Lines in the listing below that include the word "true" need to be copied.

_Exercise data_

****************************************

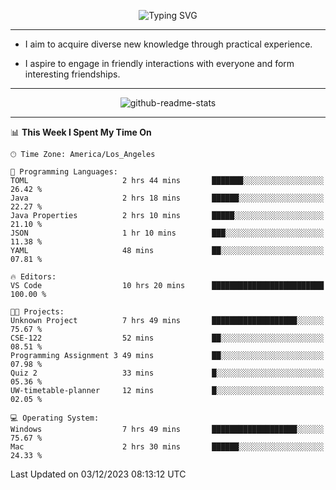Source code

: <p align="center">
  <img src="https://readme-typing-svg.demolab.com?font=Fira+Code&weight=500&size=32&duration=2500&pause=1600&center=true&vCenter=true&random=false&width=1024&height=64&lines=Hi+there+%F0%9F%91%8B;I'm+delighted+you+could+make+it+here+%F0%9F%8E%89;I'm+Harry%2C+a+college+student+still+finding+my+way" alt="Typing SVG" />
</p>


---


- I aim to acquire diverse new knowledge through practical experience.

- I aspire to engage in friendly interactions with everyone and form interesting friendships.


---


<p align="center">
  <img src="https://github-readme-stats.vercel.app/api?username=Harry-Jing&show_icons=true" alt="github-readme-stats"/>
</p>


---

<!--START_SECTION:waka-->
📊 **This Week I Spent My Time On** 

```text
🕑︎ Time Zone: America/Los_Angeles

💬 Programming Languages: 
TOML                     2 hrs 44 mins       ███████░░░░░░░░░░░░░░░░░░   26.42 % 
Java                     2 hrs 18 mins       ██████░░░░░░░░░░░░░░░░░░░   22.27 % 
Java Properties          2 hrs 10 mins       █████░░░░░░░░░░░░░░░░░░░░   21.10 % 
JSON                     1 hr 10 mins        ███░░░░░░░░░░░░░░░░░░░░░░   11.38 % 
YAML                     48 mins             ██░░░░░░░░░░░░░░░░░░░░░░░   07.81 % 

🔥 Editors: 
VS Code                  10 hrs 20 mins      █████████████████████████   100.00 % 

🐱‍💻 Projects: 
Unknown Project          7 hrs 49 mins       ███████████████████░░░░░░   75.67 % 
CSE-122                  52 mins             ██░░░░░░░░░░░░░░░░░░░░░░░   08.51 % 
Programming Assignment 3 49 mins             ██░░░░░░░░░░░░░░░░░░░░░░░   07.98 % 
Quiz 2                   33 mins             █░░░░░░░░░░░░░░░░░░░░░░░░   05.36 % 
UW-timetable-planner     12 mins             █░░░░░░░░░░░░░░░░░░░░░░░░   02.05 % 

💻 Operating System: 
Windows                  7 hrs 49 mins       ███████████████████░░░░░░   75.67 % 
Mac                      2 hrs 30 mins       ██████░░░░░░░░░░░░░░░░░░░   24.33 % 
```


 Last Updated on 03/12/2023 08:13:12 UTC
<!--END_SECTION:waka-->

****************************************

_Response area_
  <img src="https://readme-typing-svg.demolab.com?font=Fira+Code&weight=500&size=32&duration=2500&pause=1600&center=true&vCenter=true&random=false&width=1024&height=64&lines=Hi+there+%F0%9F%91%8B;I'm+delighted+you+could+make+it+here+%F0%9F%8E%89;I'm+Harry%2C+a+college+student+still+finding+my+way" alt="Typing SVG" />
  <img src="https://github-readme-stats.vercel.app/api?username=Harry-Jing&show_icons=true" alt="github-readme-stats"/>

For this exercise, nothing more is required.